In this study, Planck’s law of black-body radiation has been modified within the framework of nonextensive statistical mechanics. The average energy of radiation has been derived by introducing the nonextensive partition function in the statistical relation of internal energy. The spectral energy density and spectral radiance have also been computed. The derived expression has been compared with the earlier developed approximate schemes (i.e. asymptotic approach and factorization approach) and with the recently obtained exact result. We utilize the exact and approximate Stefan-Boltzmann laws in order to compare with the new approach introduced here.

Biography:

Ophelie Squillace has completed her PhD from Le Mans University. She has pursued a year of Post-doctoral study in the Le Mans University to complete her work on new models of tetered membrane for biosensors applications in collaboration with INRA, Paris. She has now joined the group of Richard Tompson at Durham University as a Postdoctoral Research Assistant.

Abstract:

Models for biological membranes are essential to address fundamental studies regarding membrane-membrane interaction, the functionality of proteins, the dynamics of ions through the membrane and its structure in itself.
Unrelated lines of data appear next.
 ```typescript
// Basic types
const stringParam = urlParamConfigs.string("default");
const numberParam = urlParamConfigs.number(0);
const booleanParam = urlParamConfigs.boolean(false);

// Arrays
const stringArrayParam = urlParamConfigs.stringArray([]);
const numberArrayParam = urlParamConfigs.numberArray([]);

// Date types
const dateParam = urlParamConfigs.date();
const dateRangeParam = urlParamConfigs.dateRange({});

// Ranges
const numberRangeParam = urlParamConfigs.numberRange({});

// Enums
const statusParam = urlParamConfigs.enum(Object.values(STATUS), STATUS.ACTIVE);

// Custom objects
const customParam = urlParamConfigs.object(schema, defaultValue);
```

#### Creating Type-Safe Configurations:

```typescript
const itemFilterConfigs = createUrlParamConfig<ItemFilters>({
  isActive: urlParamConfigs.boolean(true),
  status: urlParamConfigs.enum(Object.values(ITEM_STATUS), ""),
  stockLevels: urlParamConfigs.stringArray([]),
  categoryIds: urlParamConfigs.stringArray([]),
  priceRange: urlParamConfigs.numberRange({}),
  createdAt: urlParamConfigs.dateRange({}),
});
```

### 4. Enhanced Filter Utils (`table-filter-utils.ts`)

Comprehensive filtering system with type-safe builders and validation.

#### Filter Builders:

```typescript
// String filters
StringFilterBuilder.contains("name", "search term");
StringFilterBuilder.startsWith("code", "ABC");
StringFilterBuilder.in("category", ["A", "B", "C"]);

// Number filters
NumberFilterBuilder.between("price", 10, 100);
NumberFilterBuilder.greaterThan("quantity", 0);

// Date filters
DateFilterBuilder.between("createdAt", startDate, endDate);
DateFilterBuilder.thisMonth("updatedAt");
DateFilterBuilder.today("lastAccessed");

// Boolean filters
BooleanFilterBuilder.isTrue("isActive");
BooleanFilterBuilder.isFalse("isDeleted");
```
Maintaining the membrane hydrated, fluidic and close to the substrate without cumbersome chemistry can be a challenge. Here, we develop a new experimental approach where a single model phospholipid bilayer is kept fluid and partially tethered to a flat electrode. We proposed an original anchoring surface functionalization that is highly reactive to –OH terminated molecules. In this way we avoid complex organic chemistry and graft commercial Brij non-ionic surfactants chosen for: their appropriate hydrophilic chain length that forms an aqueous cushion for the membrane; their hydrophobic alkyl block that anchors the lipid bilayers by insertion in their core. In this way, we keep the membrane fluidity in full immersion and presence of salts. This method appears to be a simple and cheap way to prepare tethered membranes with tunable anchoring densities on various supporting materials. Using transparent electrodes (ultra-flat and thin metal layers on glass), we could check the membrane fluidity and lipids dynamics from fluorescence techniques (such as in-situ FRAP for measuring the lateral diffusion of inserted fluorescent lipids). The transparent electrodes are also designed for high-resolution structure investigation of the single membrane using x-ray, neutron and light scattering methods (microscopies, surface plasmon resonance, fluorescence). Tethering the bilayer on conducting substrates also open avenues for the use of cheap and easy to build membrane biochips for biotechnological applications.

Biography:

Daniel Martínez Tibaduiza has completed his MSc in Theoretical Physics with emphasis in colloidal stability and is a PhD Candidate in Physics at the Federal University of Rio de Janeiro (UFRJ). Actually is researching in Quantum Electrodynamics and the Dynamical Casimir Effect. He is an expert in Mathematical Methods Applied in Physics and It Computational Implementation. He has extensive experience in Basic Physics and Mathematics Education, and has two collaborations published in reputed journals and two researches that will be soonly submitted.

Abstract:

We obtained an exact algebraic solution for the quantum harmonic oscillator with variable frequency in a closed form. This allows us to implement a numerical calculation to study the dynamics of the system. It is shown that for any frequency function, the instantaneous state of the system is a squeezed one of the initial Hamiltonian. Once the final state is found, is mandatory to analyse the models that maximize the squeezing degree. We present a discussion by comparison of the Janszky-Adam scheme, where the frequency modulation accounts through sudden changes between two stable frequencies, and the parametric resonance model, where the frequency modulation accounts through a harmonic function. In such analyses new aspects of the problem are elucidated.